**Task item:** Reproduce, exactly, the lines of the material below from the line containing "3. **Make the" through the line containing "2. **Regular backups**", with both end lines included and nothing else.

**Dataset content:**
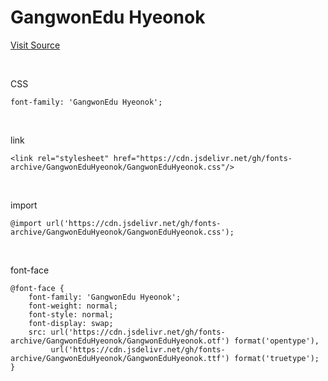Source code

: # GangwonEdu Hyeonok

[Visit Source](https://blog.naver.com/happygwedu/221897547714)

&nbsp;

CSS

```
font-family: 'GangwonEdu Hyeonok';
```

&nbsp;

link

```
<link rel="stylesheet" href="https://cdn.jsdelivr.net/gh/fonts-archive/GangwonEduHyeonok/GangwonEduHyeonok.css"/>
```

&nbsp;

import

```
@import url('https://cdn.jsdelivr.net/gh/fonts-archive/GangwonEduHyeonok/GangwonEduHyeonok.css');
```

&nbsp;

font-face

```
@font-face {
    font-family: 'GangwonEdu Hyeonok';
    font-weight: normal;
    font-style: normal;
    font-display: swap;
    src: url('https://cdn.jsdelivr.net/gh/fonts-archive/GangwonEduHyeonok/GangwonEduHyeonok.otf') format('opentype'),
         url('https://cdn.jsdelivr.net/gh/fonts-archive/GangwonEduHyeonok/GangwonEduHyeonok.ttf') format('truetype');
}
```
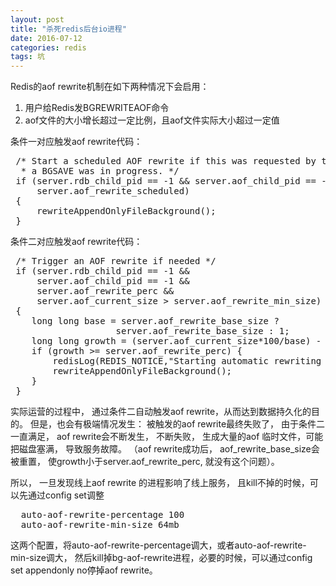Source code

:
 ```yaml
---
layout: post
title: "杀死redis后台io进程"
date: 2016-07-12
categories: redis
tags: 坑 
---
```


Redis的aof rewrite机制在如下两种情况下会启用：
1. 用户给Redis发BGREWRITEAOF命令
2. aof文件的大小增长超过一定比例，且aof文件实际大小超过一定值

条件一对应触发aof rewrite代码：

<pre>
 /* Start a scheduled AOF rewrite if this was requested by the user while
  * a BGSAVE was in progress. */
 if (server.rdb_child_pid == -1 && server.aof_child_pid == -1 &&
     server.aof_rewrite_scheduled)
 {
     rewriteAppendOnlyFileBackground();
 }
</pre>

条件二对应触发aof rewrite代码：

<pre>
 /* Trigger an AOF rewrite if needed */
 if (server.rdb_child_pid == -1 &&
     server.aof_child_pid == -1 &&
     server.aof_rewrite_perc &&
     server.aof_current_size > server.aof_rewrite_min_size)
 {
    long long base = server.aof_rewrite_base_size ?
                    server.aof_rewrite_base_size : 1;
    long long growth = (server.aof_current_size*100/base) - 100;
    if (growth >= server.aof_rewrite_perc) {
        redisLog(REDIS_NOTICE,"Starting automatic rewriting of AOF on %lld%% growth",growth);
        rewriteAppendOnlyFileBackground();
    }
 }
</pre>

实际运营的过程中， 通过条件二自动触发aof rewrite，从而达到数据持久化的目的。 但是，也会有极端情况发生： 被触发的aof rewrite最终失败了， 由于条件二一直满足， aof rewrite会不断发生， 不断失败， 生成大量的aof 临时文件，可能把磁盘塞满， 导致服务故障。 （aof rewrite成功后， aof\_rewrite\_base\_size会被重置， 使growth小于server.aof\_rewrite\_perc, 就没有这个问题）。 

所以， 一旦发现线上aof rewrite 的进程影响了线上服务， 且kill不掉的时候，可以先通过config set调整

<pre>
  auto-aof-rewrite-percentage 100
  auto-aof-rewrite-min-size 64mb
</pre>

这两个配置，将auto-aof-rewrite-percentage调大，或者auto-aof-rewrite-min-size调大， 然后kill掉bg-aof-rewrite进程，必要的时候，可以通过config set appendonly no停掉aof rewrite。
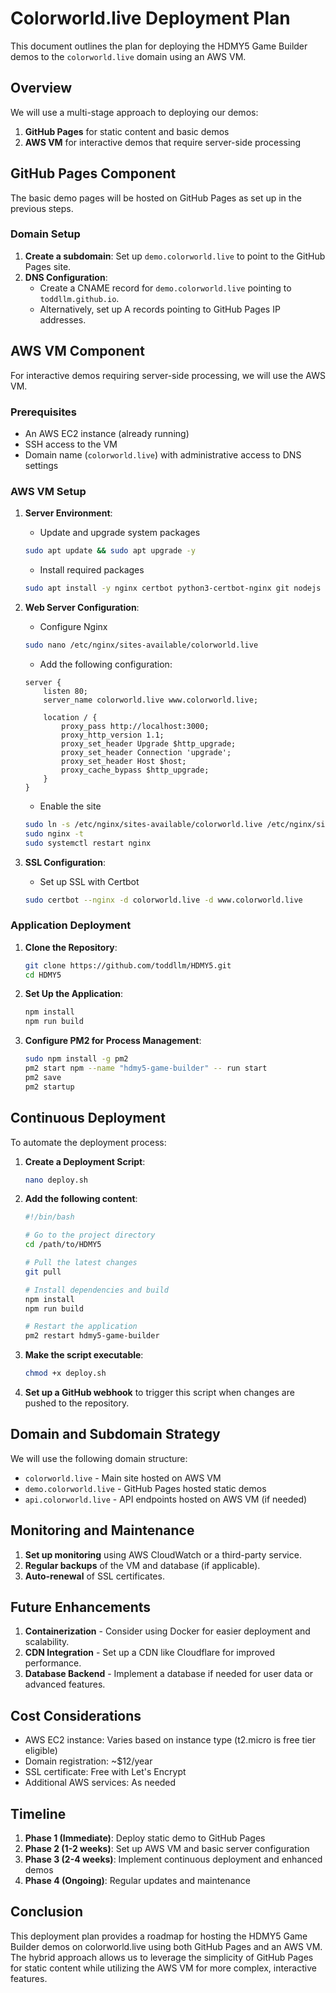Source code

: # Colorworld.live Deployment Plan

This document outlines the plan for deploying the HDMY5 Game Builder demos to the `colorworld.live` domain using an AWS VM.

## Overview

We will use a multi-stage approach to deploying our demos:

1. **GitHub Pages** for static content and basic demos
2. **AWS VM** for interactive demos that require server-side processing

## GitHub Pages Component

The basic demo pages will be hosted on GitHub Pages as set up in the previous steps.

### Domain Setup

1. **Create a subdomain**: Set up `demo.colorworld.live` to point to the GitHub Pages site.
2. **DNS Configuration**:
   - Create a CNAME record for `demo.colorworld.live` pointing to `toddllm.github.io`.
   - Alternatively, set up A records pointing to GitHub Pages IP addresses.

## AWS VM Component

For interactive demos requiring server-side processing, we will use the AWS VM.

### Prerequisites

- An AWS EC2 instance (already running)
- SSH access to the VM
- Domain name (`colorworld.live`) with administrative access to DNS settings

### AWS VM Setup

1. **Server Environment**:

   - Update and upgrade system packages

   ```bash
   sudo apt update && sudo apt upgrade -y
   ```

   - Install required packages

   ```bash
   sudo apt install -y nginx certbot python3-certbot-nginx git nodejs npm
   ```

2. **Web Server Configuration**:

   - Configure Nginx

   ```bash
   sudo nano /etc/nginx/sites-available/colorworld.live
   ```

   - Add the following configuration:

   ```nginx
   server {
       listen 80;
       server_name colorworld.live www.colorworld.live;

       location / {
           proxy_pass http://localhost:3000;
           proxy_http_version 1.1;
           proxy_set_header Upgrade $http_upgrade;
           proxy_set_header Connection 'upgrade';
           proxy_set_header Host $host;
           proxy_cache_bypass $http_upgrade;
       }
   }
   ```

   - Enable the site

   ```bash
   sudo ln -s /etc/nginx/sites-available/colorworld.live /etc/nginx/sites-enabled/
   sudo nginx -t
   sudo systemctl restart nginx
   ```

3. **SSL Configuration**:
   - Set up SSL with Certbot
   ```bash
   sudo certbot --nginx -d colorworld.live -d www.colorworld.live
   ```

### Application Deployment

1. **Clone the Repository**:

   ```bash
   git clone https://github.com/toddllm/HDMY5.git
   cd HDMY5
   ```

2. **Set Up the Application**:

   ```bash
   npm install
   npm run build
   ```

3. **Configure PM2 for Process Management**:
   ```bash
   sudo npm install -g pm2
   pm2 start npm --name "hdmy5-game-builder" -- run start
   pm2 save
   pm2 startup
   ```

## Continuous Deployment

To automate the deployment process:

1. **Create a Deployment Script**:

   ```bash
   nano deploy.sh
   ```

2. **Add the following content**:

   ```bash
   #!/bin/bash

   # Go to the project directory
   cd /path/to/HDMY5

   # Pull the latest changes
   git pull

   # Install dependencies and build
   npm install
   npm run build

   # Restart the application
   pm2 restart hdmy5-game-builder
   ```

3. **Make the script executable**:

   ```bash
   chmod +x deploy.sh
   ```

4. **Set up a GitHub webhook** to trigger this script when changes are pushed to the repository.

## Domain and Subdomain Strategy

We will use the following domain structure:

- `colorworld.live` - Main site hosted on AWS VM
- `demo.colorworld.live` - GitHub Pages hosted static demos
- `api.colorworld.live` - API endpoints hosted on AWS VM (if needed)

## Monitoring and Maintenance

1. **Set up monitoring** using AWS CloudWatch or a third-party service.
2. **Regular backups** of the VM and database (if applicable).
3. **Auto-renewal** of SSL certificates.

## Future Enhancements

1. **Containerization** - Consider using Docker for easier deployment and scalability.
2. **CDN Integration** - Set up a CDN like Cloudflare for improved performance.
3. **Database Backend** - Implement a database if needed for user data or advanced features.

## Cost Considerations

- AWS EC2 instance: Varies based on instance type (t2.micro is free tier eligible)
- Domain registration: ~$12/year
- SSL certificate: Free with Let's Encrypt
- Additional AWS services: As needed

## Timeline

1. **Phase 1 (Immediate)**: Deploy static demo to GitHub Pages
2. **Phase 2 (1-2 weeks)**: Set up AWS VM and basic server configuration
3. **Phase 3 (2-4 weeks)**: Implement continuous deployment and enhanced demos
4. **Phase 4 (Ongoing)**: Regular updates and maintenance

## Conclusion

This deployment plan provides a roadmap for hosting the HDMY5 Game Builder demos on colorworld.live using both GitHub Pages and an AWS VM. The hybrid approach allows us to leverage the simplicity of GitHub Pages for static content while utilizing the AWS VM for more complex, interactive features.
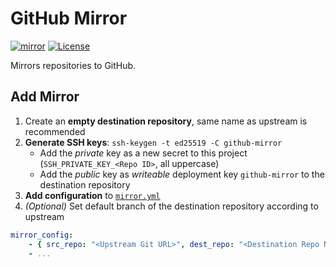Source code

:# GitHub Mirror

[![mirror](https://github.com/jhnc-oss/github-mirror/actions/workflows/mirror.yml/badge.svg)](https://github.com/jhnc-oss/github-mirror/actions/workflows/mirror.yml)
[![License](https://img.shields.io/badge/license-MIT-yellow.svg)](LICENSE)

Mirrors repositories to GitHub.

## Add Mirror

1. Create an **empty destination repository**, same name as upstream is recommended
2. **Generate SSH keys**: `ssh-keygen -t ed25519 -C github-mirror`
   - Add the *private* key as a new secret to this project (`SSH_PRIVATE_KEY_<Repo ID>`, all uppercase)
   - Add the *public* key as *writeable* deployment key `github-mirror` to the destination repository
3. **Add configuration** to [`mirror.yml`](./.github/workflows/mirror.yml)
4. *(Optional)* Set default branch of the destination repository according to upstream

```yml
mirror_config:
    - { src_repo: "<Upstream Git URL>", dest_repo: "<Destination Repo Name>", key_id: '<Repo ID>' }
    - ...
```
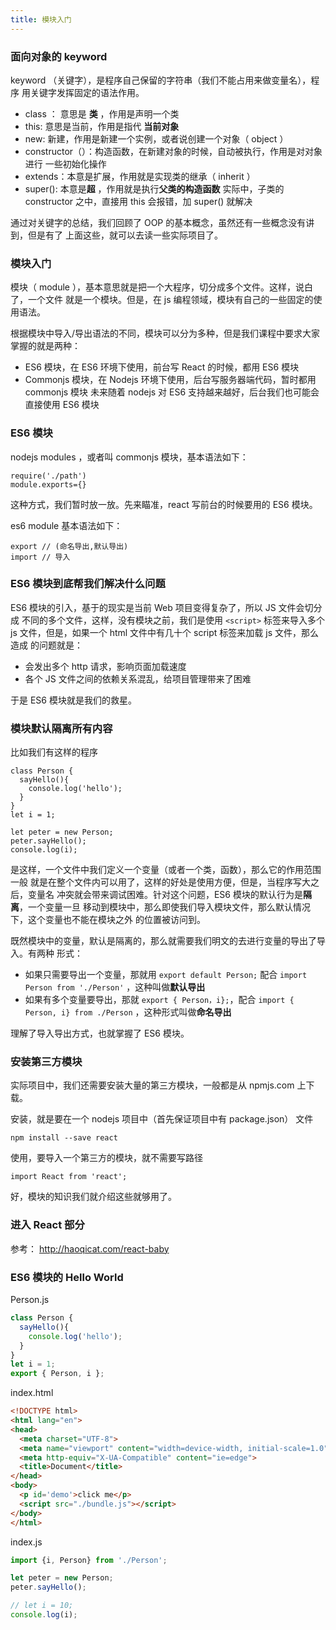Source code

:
 ```yaml
---
title: 模块入门
---
```


### 面向对象的 keyword

keyword （关键字），是程序自己保留的字符串（我们不能占用来做变量名），程序
用关键字发挥固定的语法作用。

- class ： 意思是 **类** ，作用是声明一个类
- this: 意思是当前，作用是指代 **当前对象**
- new: 新建，作用是新建一个实例，或者说创建一个对象（ object ）
- constructor（）：构造函数，在新建对象的时候，自动被执行，作用是对对象进行
  一些初始化操作
- extends：本意是扩展，作用就是实现类的继承（ inherit ）
- super(): 本意是**超** ，作用就是执行**父类的构造函数**
  实际中，子类的 constructor 之中，直接用 this 会报错，加 super() 就解决

通过对关键字的总结，我们回顾了 OOP 的基本概念，虽然还有一些概念没有讲到，但是有了
上面这些，就可以去读一些实际项目了。



### 模块入门
模块（ module ），基本意思就是把一个大程序，切分成多个文件。这样，说白了，一个文件
就是一个模块。但是，在 js 编程领域，模块有自己的一些固定的使用语法。

根据模块中导入/导出语法的不同，模块可以分为多种，但是我们课程中要求大家掌握的就是两种：

- ES6 模块，在 ES6 环境下使用，前台写 React 的时候，都用 ES6 模块
- Commonjs 模块，在 Nodejs 环境下使用，后台写服务器端代码，暂时都用 commonjs 模块
  未来随着 nodejs 对 ES6 支持越来越好，后台我们也可能会直接使用 ES6 模块


### ES6 模块

nodejs modules ，或者叫 commonjs 模块，基本语法如下：

```
require('./path')
module.exports={}
```

这种方式，我们暂时放一放。先来瞄准，react 写前台的时候要用的 ES6 模块。


es6 module 基本语法如下：

```
export // (命名导出,默认导出)
import // 导入
```

### ES6 模块到底帮我们解决什么问题

ES6 模块的引入，基于的现实是当前 Web 项目变得复杂了，所以 JS 文件会切分成
不同的多个文件，这样，没有模块之前，我们是使用 `<script>` 标签来导入多个 js
文件，但是，如果一个 html 文件中有几十个 script 标签来加载 js 文件，那么造成
的问题就是：

- 会发出多个 http 请求，影响页面加载速度
- 各个 JS 文件之间的依赖关系混乱，给项目管理带来了困难

于是 ES6 模块就是我们的救星。

### 模块默认隔离所有内容

比如我们有这样的程序

```
class Person {
  sayHello(){
    console.log('hello');
  }
}
let i = 1;

let peter = new Person;
peter.sayHello();
console.log(i);
```

是这样，一个文件中我们定义一个变量（或者一个类，函数），那么它的作用范围一般
就是在整个文件内可以用了，这样的好处是使用方便，但是，当程序写大之后，变量名
冲突就会带来调试困难。针对这个问题，ES6 模块的默认行为是**隔离**，一个变量一旦
移动到模块中，那么即使我们导入模块文件，那么默认情况下，这个变量也不能在模块之外
的位置被访问到。

既然模块中的变量，默认是隔离的，那么就需要我们明文的去进行变量的导出了导入。有两种
形式：

- 如果只需要导出一个变量，那就用 `export default Person;` 配合 `import Person from './Person'` ，这种叫做**默认导出**
- 如果有多个变量要导出，那就 `export { Person，i};`，配合 `import { Person, i} from ./Person` ，这种形式叫做**命名导出**

理解了导入导出方式，也就掌握了 ES6 模块。

### 安装第三方模块

实际项目中，我们还需要安装大量的第三方模块，一般都是从 npmjs.com 上下载。


安装，就是要在一个 nodejs 项目中（首先保证项目中有 package.json） 文件

```
npm install --save react
```

使用，要导入一个第三方的模块，就不需要写路径

```
import React from 'react';
```

好，模块的知识我们就介绍这些就够用了。

### 进入 React 部分

参考： http://haoqicat.com/react-baby



### ES6 模块的 Hello World

Person.js

```js
class Person {
  sayHello(){
    console.log('hello');
  }
}
let i = 1;
export { Person, i };
```

index.html

```html
<!DOCTYPE html>
<html lang="en">
<head>
  <meta charset="UTF-8">
  <meta name="viewport" content="width=device-width, initial-scale=1.0">
  <meta http-equiv="X-UA-Compatible" content="ie=edge">
  <title>Document</title>
</head>
<body>
  <p id='demo'>click me</p>
  <script src="./bundle.js"></script>
</body>
</html>
```

index.js

```js
import {i, Person} from './Person';

let peter = new Person;
peter.sayHello();

// let i = 10;
console.log(i);
```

**Solved problem:**
3. **Make the script executable**:

   ```bash
   chmod +x deploy.sh
   ```

4. **Set up a GitHub webhook** to trigger this script when changes are pushed to the repository.

## Domain and Subdomain Strategy

We will use the following domain structure:

- `colorworld.live` - Main site hosted on AWS VM
- `demo.colorworld.live` - GitHub Pages hosted static demos
- `api.colorworld.live` - API endpoints hosted on AWS VM (if needed)

## Monitoring and Maintenance

1. **Set up monitoring** using AWS CloudWatch or a third-party service.
2. **Regular backups** of the VM and database (if applicable).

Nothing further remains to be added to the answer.